私の帰り着いた場所 (Page 2)
先輩は私のマンションの前に車を止めた。
大雨の中、傘を差しながら、階段の下まで送ってくれた。
私は部屋のある三階まで駆け上がった。
廊下に人影が見えた。
蒼太だった。
私に走り寄ると、「びしょ濡れじゃないか!」とバスタオルで包み込んでくれた。
抱えられるように部屋に入り、玄関で髪を拭いていると、彼が訊いた。
「あの男は誰?」
私は顔を上げた。
「車で、繭を乗せてきた人」
「…ああ、バイト先の先輩。自転車だと危ないからって、乗せてきてくれたの」
すると彼は、とがめるような口調で言った。
「メールくれれば俺が迎えにいったのに。
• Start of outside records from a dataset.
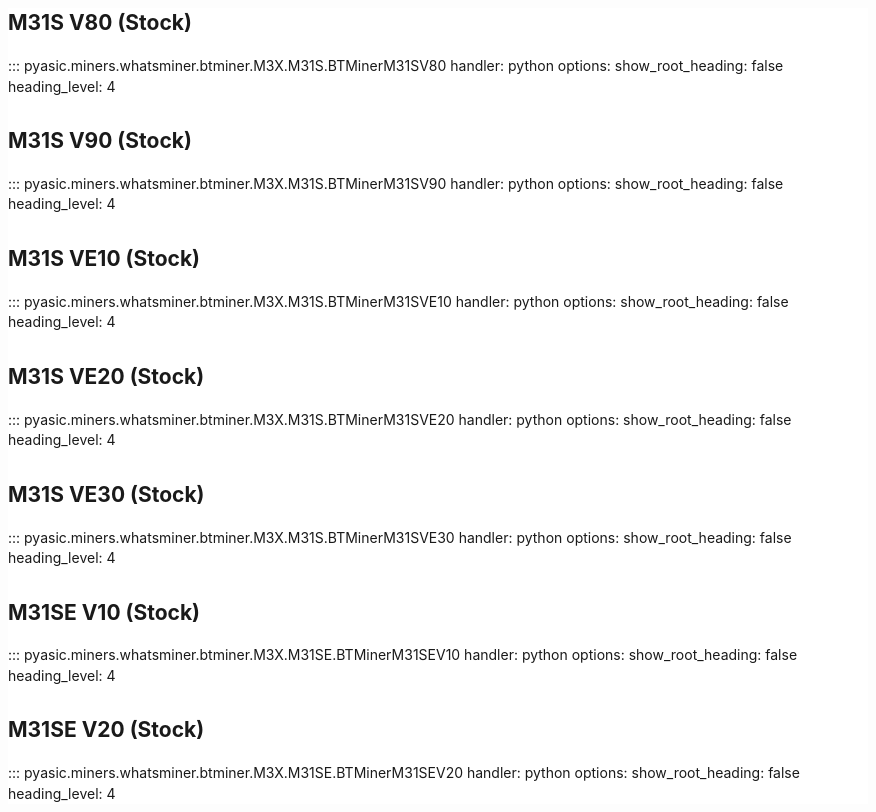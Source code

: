 ## M31S V80 (Stock)
::: pyasic.miners.whatsminer.btminer.M3X.M31S.BTMinerM31SV80
    handler: python
    options:
        show_root_heading: false
        heading_level: 4

## M31S V90 (Stock)
::: pyasic.miners.whatsminer.btminer.M3X.M31S.BTMinerM31SV90
    handler: python
    options:
        show_root_heading: false
        heading_level: 4

## M31S VE10 (Stock)
::: pyasic.miners.whatsminer.btminer.M3X.M31S.BTMinerM31SVE10
    handler: python
    options:
        show_root_heading: false
        heading_level: 4

## M31S VE20 (Stock)
::: pyasic.miners.whatsminer.btminer.M3X.M31S.BTMinerM31SVE20
    handler: python
    options:
        show_root_heading: false
        heading_level: 4

## M31S VE30 (Stock)
::: pyasic.miners.whatsminer.btminer.M3X.M31S.BTMinerM31SVE30
    handler: python
    options:
        show_root_heading: false
        heading_level: 4

## M31SE V10 (Stock)
::: pyasic.miners.whatsminer.btminer.M3X.M31SE.BTMinerM31SEV10
    handler: python
    options:
        show_root_heading: false
        heading_level: 4

## M31SE V20 (Stock)
::: pyasic.miners.whatsminer.btminer.M3X.M31SE.BTMinerM31SEV20
    handler: python
    options:
        show_root_heading: false
        heading_level: 4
なんで店から連絡してこないの?時間も…いつ帰るかわからなくて心配した」
「…あ…ごめん…すごい雨が降ってきて…急にお開きになって、会計とか、なんか慌てちゃって…」
悪いことをしたわけでもないのに、責められるような雰囲気になり、モゴモゴと口ごもってしまった。
「他の男に頼るなよ、俺悲しくなる」
「…」
「繭は、肝心なときに携帯つながらないし、予定変更とか連絡してこないし…最近、頼りにされてない感じがする」
また始まった、被害妄想が。
蒼太は愛情深いが、心配性で嫉妬深い面がある。
これまで何度か責められたり口論をしては、時間をかけて説明して、なんとか解決していた。
しかし、そのときの私はひどく疲れていた。
「…シャワー、浴びたい。どいて」
彼は私の腕をつかんだ。
「こっち見て、ちゃんと話してよ」
ムカっときた私はその手を振り払った。
その勢いで、彼を突き飛ばすかたちになってしまった。
「なんだよ!」
怒った彼は私を無理に抱きしめようとした。
疲労感にくわえて、呆れと、虚しさ。
なんでこんな目に遭わなきゃいけないの?
私はくるりと向きを変えると、玄関を飛び出した。
荷物は、そのとき持っていたバッグだけ。
「おい!繭!どこに行くんだ!」
蒼太の声が廊下に響いたが、見向きもしなかった。
その後、どうやって実家にたどり着いたのか、さっぱり覚えていない。
覚えているのは、濡れねずみのようになった私を、泣きながら拭いてくれた母の顔だけだ。
*****
気がつくと、三年暮らしたあのマンションの前に立っていた。
部屋の前に立つと、インターホンを鳴らす。
ドアが開いて、蒼太が顔を出した。
少し痩せた…?
「急に連絡したのに、来てくれてありがとう」
「ううん。今日は時間があったから、大丈夫」
部屋に上がると、何も変わっていなかった。
びっくりするほど、当時のままだった。